Jugé trop atypique, le projet est refusé par toutes les sociétés de production françaises et la réalisation des séquences animées intégrées au récit en guise de pilote ne change rien. Après 6 ans de démarchages infructueux, René Manzor songe à renoncer avant que son frère, le chanteur Francis Lalanne alors au sommet de sa popularité, ne tente un coup de bluff ; ce dernier se rend au siège de la société de production d’Alain Delon – que Manzor envisageait pour le rôle de Jean Diaz – et remet aux assistants de l’acteur le scénario et le film-pilote en prétextant le souhait d’avoir Delon uniquement en tant que producteur. Surpris par la requête et par le style graphique du pilote (en noir et blanc expressionniste) qui tranche avec le gros de la production animée de cette période, les responsables font parvenir le scénario à Alain Delon... qui accepte, à condition d’avoir le rôle ! Le projet est sauvé, la présence de Delon permet de trouver aussitôt un distributeur, en l’occurrence UGC.

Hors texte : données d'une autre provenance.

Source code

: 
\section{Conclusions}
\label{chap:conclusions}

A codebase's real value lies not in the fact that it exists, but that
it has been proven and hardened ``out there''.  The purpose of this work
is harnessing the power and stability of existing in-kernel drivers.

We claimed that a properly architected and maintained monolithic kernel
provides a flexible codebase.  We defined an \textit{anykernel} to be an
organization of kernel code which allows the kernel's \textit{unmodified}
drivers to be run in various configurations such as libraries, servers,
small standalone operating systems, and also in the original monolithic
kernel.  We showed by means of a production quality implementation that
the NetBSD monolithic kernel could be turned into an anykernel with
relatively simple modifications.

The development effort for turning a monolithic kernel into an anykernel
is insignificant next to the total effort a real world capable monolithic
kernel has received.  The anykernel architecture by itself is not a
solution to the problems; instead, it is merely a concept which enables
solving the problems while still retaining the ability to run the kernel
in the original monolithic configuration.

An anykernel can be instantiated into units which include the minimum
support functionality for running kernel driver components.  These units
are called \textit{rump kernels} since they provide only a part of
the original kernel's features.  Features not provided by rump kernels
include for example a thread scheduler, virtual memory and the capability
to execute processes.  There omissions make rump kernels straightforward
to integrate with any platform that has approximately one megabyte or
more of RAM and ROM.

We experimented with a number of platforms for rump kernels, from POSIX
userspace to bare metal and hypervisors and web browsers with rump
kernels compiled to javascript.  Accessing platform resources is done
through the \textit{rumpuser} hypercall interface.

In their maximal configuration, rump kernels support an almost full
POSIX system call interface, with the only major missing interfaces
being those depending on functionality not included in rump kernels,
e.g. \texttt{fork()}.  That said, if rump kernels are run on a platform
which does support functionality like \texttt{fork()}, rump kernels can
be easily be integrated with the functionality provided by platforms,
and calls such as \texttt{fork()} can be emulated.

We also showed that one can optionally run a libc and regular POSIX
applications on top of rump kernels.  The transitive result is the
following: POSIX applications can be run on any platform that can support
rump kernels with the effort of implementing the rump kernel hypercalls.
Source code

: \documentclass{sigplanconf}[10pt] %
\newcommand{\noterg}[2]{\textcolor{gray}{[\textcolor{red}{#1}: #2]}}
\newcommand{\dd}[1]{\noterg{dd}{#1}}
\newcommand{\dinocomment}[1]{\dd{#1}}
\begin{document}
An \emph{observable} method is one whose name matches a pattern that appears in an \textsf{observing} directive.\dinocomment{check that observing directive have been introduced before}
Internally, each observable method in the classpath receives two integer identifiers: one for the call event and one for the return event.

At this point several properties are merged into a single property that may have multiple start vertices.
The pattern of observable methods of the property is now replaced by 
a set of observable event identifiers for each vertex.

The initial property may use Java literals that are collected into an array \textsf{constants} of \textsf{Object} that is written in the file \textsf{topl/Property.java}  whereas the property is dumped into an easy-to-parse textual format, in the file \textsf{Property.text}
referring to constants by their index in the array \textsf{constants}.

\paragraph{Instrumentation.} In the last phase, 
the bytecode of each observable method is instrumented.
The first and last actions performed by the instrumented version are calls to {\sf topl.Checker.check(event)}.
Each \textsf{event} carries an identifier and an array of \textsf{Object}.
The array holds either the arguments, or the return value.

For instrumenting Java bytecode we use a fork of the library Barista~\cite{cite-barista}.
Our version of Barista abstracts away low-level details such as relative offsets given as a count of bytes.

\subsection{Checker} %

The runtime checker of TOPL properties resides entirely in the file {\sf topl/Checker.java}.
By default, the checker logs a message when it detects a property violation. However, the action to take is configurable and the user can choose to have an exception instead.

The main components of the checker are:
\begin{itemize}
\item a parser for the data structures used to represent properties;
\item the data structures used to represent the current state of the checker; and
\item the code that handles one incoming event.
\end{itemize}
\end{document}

L’acteur aide dans un premier temps le jeune réalisateur à condenser son script original de 200 pages pour ne garder que l’essentiel, sans altérer le fond du récit. Avec un budget modeste et un temps de tournage fixé à 7 semaines, René Manzor est engagé à l’essai sur les trois premiers jours afin que Delon évalue ses capacités à mener un tel projet impliquant la direction d’acteurs (dont un enfant), un gros travail de maquillage et des effets spéciaux ; la production se déroulera sans accrocs avec à terme la réalisation de nouvelles séquences animées pour Le Sang dans lesquelles David interagit avec les personnages dessinés (ces derniers étant incarnés par des doublures filmées, entièrement vêtues de vert, pour être ensuite rotoscopées). Le tout est mené dans la plus grande discrétion, aucun communiqué n’est délivré à la presse. Le film sort en fin d’année 1986 et connaîtra un immense succès avec 2,5 millions de spectateurs ; la chanson "On se retrouvera" interprétée par Francis Lalanne au générique de fin constituera d’ailleurs un argument publicitaire de poids.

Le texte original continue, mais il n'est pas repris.